Unforgiven Marked The End Of An Era For Clint Eastwood's Film Career

Clint Eastwood is one of the most celebrated filmmakers in the world, but it wasn't always thus — especially in America. Having gotten his start on the long-running TV Western "Rawhide," Eastwood subverted his cowboy image via his appearances in Sergio Leone's "Man with No Name Trilogy" (i.e. "A Fistful of Dollars," "For a Few Dollars More," and "The Good, the Bad and The Ugly"). In the 1970s and into the '80s he was best known as "Dirty Harry" Callahan, a renegade, due-process-loathing cop hellbent on cleaning up the scumbag-infested streets of San Francisco. Clint Eastwood was larger than life, and the films that made and sustained his stardom (which included the redneck orangutan duology of "Every Which Way But Loose" and "Any Which Way You Can"), weren't always high-minded entertainment.
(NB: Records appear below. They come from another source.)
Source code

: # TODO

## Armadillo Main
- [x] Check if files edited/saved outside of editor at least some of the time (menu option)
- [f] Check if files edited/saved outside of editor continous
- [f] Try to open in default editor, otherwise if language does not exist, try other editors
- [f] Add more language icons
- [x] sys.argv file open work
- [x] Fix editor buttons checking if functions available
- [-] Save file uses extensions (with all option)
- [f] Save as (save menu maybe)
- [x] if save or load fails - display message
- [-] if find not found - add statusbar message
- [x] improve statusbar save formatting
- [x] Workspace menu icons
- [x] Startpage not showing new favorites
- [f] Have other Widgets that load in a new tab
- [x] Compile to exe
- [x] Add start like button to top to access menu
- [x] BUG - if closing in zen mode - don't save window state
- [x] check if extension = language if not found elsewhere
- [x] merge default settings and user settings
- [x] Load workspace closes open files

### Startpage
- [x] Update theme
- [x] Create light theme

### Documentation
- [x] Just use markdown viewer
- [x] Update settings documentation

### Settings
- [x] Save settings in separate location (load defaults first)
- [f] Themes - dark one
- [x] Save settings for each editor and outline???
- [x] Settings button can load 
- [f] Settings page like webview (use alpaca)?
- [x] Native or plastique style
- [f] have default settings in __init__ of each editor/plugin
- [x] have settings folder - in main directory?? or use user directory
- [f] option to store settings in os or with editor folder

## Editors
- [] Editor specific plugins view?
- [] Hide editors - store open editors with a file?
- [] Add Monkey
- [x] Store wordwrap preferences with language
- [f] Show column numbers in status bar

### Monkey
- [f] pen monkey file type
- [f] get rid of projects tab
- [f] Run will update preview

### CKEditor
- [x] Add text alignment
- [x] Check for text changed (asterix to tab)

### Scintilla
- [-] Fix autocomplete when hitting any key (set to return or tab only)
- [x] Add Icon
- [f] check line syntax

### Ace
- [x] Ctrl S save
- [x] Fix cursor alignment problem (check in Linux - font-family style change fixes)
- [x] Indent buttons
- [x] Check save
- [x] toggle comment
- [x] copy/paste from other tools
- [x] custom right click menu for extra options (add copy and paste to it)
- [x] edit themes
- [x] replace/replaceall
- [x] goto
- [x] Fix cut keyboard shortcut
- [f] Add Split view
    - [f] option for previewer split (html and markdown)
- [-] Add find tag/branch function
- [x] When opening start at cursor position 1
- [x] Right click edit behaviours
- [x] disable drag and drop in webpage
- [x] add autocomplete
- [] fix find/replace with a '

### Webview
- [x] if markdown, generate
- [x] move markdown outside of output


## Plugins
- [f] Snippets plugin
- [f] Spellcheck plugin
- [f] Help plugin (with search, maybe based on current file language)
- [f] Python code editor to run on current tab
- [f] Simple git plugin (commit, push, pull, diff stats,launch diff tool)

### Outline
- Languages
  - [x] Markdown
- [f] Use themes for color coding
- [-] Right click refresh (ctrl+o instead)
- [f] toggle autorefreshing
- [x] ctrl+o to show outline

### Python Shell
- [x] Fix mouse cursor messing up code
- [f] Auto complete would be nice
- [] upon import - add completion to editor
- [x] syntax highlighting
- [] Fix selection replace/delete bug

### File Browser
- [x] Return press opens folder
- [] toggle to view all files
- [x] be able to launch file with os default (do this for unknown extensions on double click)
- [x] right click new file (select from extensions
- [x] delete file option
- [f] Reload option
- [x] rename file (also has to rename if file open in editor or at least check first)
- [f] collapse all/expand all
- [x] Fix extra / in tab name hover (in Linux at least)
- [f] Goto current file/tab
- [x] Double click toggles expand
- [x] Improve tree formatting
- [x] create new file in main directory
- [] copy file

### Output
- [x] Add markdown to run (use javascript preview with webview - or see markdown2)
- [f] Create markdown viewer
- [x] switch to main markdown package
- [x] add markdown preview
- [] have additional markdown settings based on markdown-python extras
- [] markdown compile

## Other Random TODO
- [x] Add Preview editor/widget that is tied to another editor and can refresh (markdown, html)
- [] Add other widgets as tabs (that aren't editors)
Those who'd been paying attention to Eastwood's career outside of his hits, however, knew he had a predilection for undercutting his tough guy persona in movies like "The Beguiled," "Play Misty for Me," and "Honkytonk Man." As he neared sixty, the filmmaker began to take risks as a director. A huge jazz devotee, he tried, and failed, to make sense of the tortured life of pioneering saxophonist Charlie Parker with "Bird." He then attempted "White Hunter, Black Heart," an adaptation of Peter Viertel's barely fictionalized account of the time he spent with John Huston during the shoot of "The African Queen." It was a fascinating topic, but Eastwood couldn't find his way into the material.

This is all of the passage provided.